Over the past century in the city of Chicago, there have been a few—less than a handful—of individuals who could be considered “human treasures.” Studs Terkel was one of them. Undoubtedly, Timuel D. Black, Jr., both the subject and the author of this book is another. Black, a political activist, educator, advisor, mentor to countless youth, would-be politician, labor organizer and city administrator, has long been in the maelstrom of urban change. Dr. Black has recently become a centenarian, turning one-hundred on December 7, 2018. In “Sacred Ground: The Chicago Streets of Timuel Black,” he reflects upon his life and his community on the South Side of Chicago. This highly personal recollection is conversational in style. Perhaps one has to have met Black to understand that this book is an embodiment of his character—frank, warm, witty, open and eternally optimistic.

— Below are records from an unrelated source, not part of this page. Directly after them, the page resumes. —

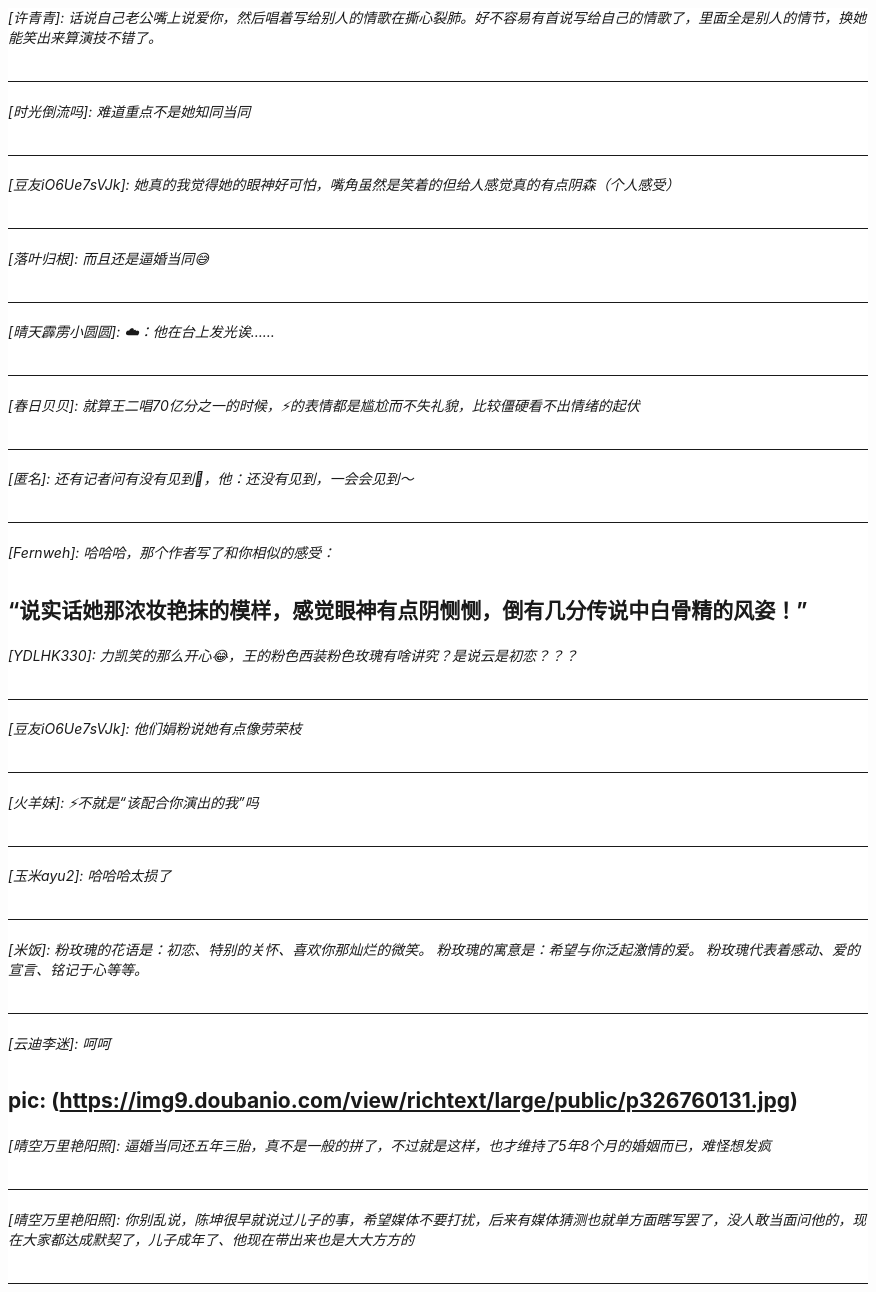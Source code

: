 ###### [许青青]: 话说自己老公嘴上说爱你，然后唱着写给别人的情歌在撕心裂肺。好不容易有首说写给自己的情歌了，里面全是别人的情节，换她能笑出来算演技不错了。
---------------------------------------

###### [时光倒流吗]: 难道重点不是她知同当同
---------------------------------------

###### [豆友iO6Ue7sVJk]: 她真的我觉得她的眼神好可怕，嘴角虽然是笑着的但给人感觉真的有点阴森（个人感受）
---------------------------------------

###### [落叶归根]: 而且还是逼婚当同😅
---------------------------------------

###### [晴天霹雳小圆圆]: ☁️：他在台上发光诶……
---------------------------------------

###### [春日贝贝]: 就算王二唱70亿分之一的时候，⚡️的表情都是尴尬而不失礼貌，比较僵硬看不出情绪的起伏
---------------------------------------

###### [匿名]: 还有记者问有没有见到🚥，他：还没有见到，一会会见到～
---------------------------------------

###### [Fernweh]: 哈哈哈，那个作者写了和你相似的感受：
“说实话她那浓妆艳抹的模样，感觉眼神有点阴恻恻，倒有几分传说中白骨精的风姿！”
---------------------------------------

###### [YDLHK330]: 力凯笑的那么开心😂，王的粉色西装粉色玫瑰有啥讲究？是说云是初恋？？？
---------------------------------------

###### [豆友iO6Ue7sVJk]: 他们娟粉说她有点像劳荣枝
---------------------------------------

###### [火羊妹]: ⚡️不就是“该配合你演出的我”吗
---------------------------------------

###### [玉米ayu2]: 哈哈哈太损了
---------------------------------------

###### [米饭]: 粉玫瑰的花语是：初恋、特别的关怀、喜欢你那灿烂的微笑。 粉玫瑰的寓意是：希望与你泛起激情的爱。 粉玫瑰代表着感动、爱的宣言、铭记于心等等。
---------------------------------------

###### [云迪李迷]: 呵呵
pic: (https://img9.doubanio.com/view/richtext/large/public/p326760131.jpg)
---------------------------------------

###### [晴空万里艳阳照]: 逼婚当同还五年三胎，真不是一般的拼了，不过就是这样，也才维持了5年8个月的婚姻而已，难怪想发疯
---------------------------------------

###### [晴空万里艳阳照]: 你别乱说，陈坤很早就说过儿子的事，希望媒体不要打扰，后来有媒体猜测也就单方面瞎写罢了，没人敢当面问他的，现在大家都达成默契了，儿子成年了、他现在带出来也是大大方方的
---------------------------------------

Black has had a Forrest Gump-like existence. Where Gump “fell” into historical events, the author has always had an active, driven life. He was involved in many of the major events of the twentieth and twenty-first centuries. He was a child of the First Great Migration, experienced Chicago’s great Jazz Age of the 1920s and 1930s, fought in World War II, helped liberate the camp at Buchenwald (that transformed his life), was blacklisted during the McCarthy era, was a key figure in the Civil Rights movement and advised Dr. Martin Luther King Jr. and Harold Washington. And the famous individuals that he has personally known? He took tap lessons with Bill “Bojangles” Robinson, went to high school with Nat King Cole Jr., organized with A. Philip Randolph, studied with John Gibbs St. Clair Drake and advised President Barack Obama. Black reflects upon these experiences within “Sacred Ground” but does not make the book all about him—he centers it on the black Chicago community that nurtured, grounded and supported him.
Two things make this volume stand out. One is that “Sacred Ground” is a personal journey. Black discusses two times in his life when he experienced great depression—his sense of hopelessness during World War II and the loss of his son Timuel Kerrigan Black in 1993. This emotional history makes it a unique, highly relatable read. Second, Black is clearly not stuck in the past. He discusses both the Black Lives Matter and Me Too movements and sees them as positive foreshadowing for the future. “Sacred Ground” is a must-read for any citizen of Chicago who wants to understand the racial and political dynamics of our city.
“Sacred Ground: The Chicago Streets of Timuel Black”
By Timuel D. Black Jr., as told to Susan Klonsky, edited by Bart Schultz.
Gerald R. Butters Jr., Ph.D. is a Professor of History at Aurora University and a lecturer in the Masters of Liberal Studies program at Northwestern University. He is the author of four books including “Beyond Blaxploitation”(2016), “From Sweetback to Super Fly: Film Audiences in Chicago’s Loop”(2015), “Banned in Kansas: Motion Picture Censorship” (2007) and “Black Manhood on the Silent Screen” (2002). One of his proudest achievements was winning the Timuel D. Black Fellowship in 2010.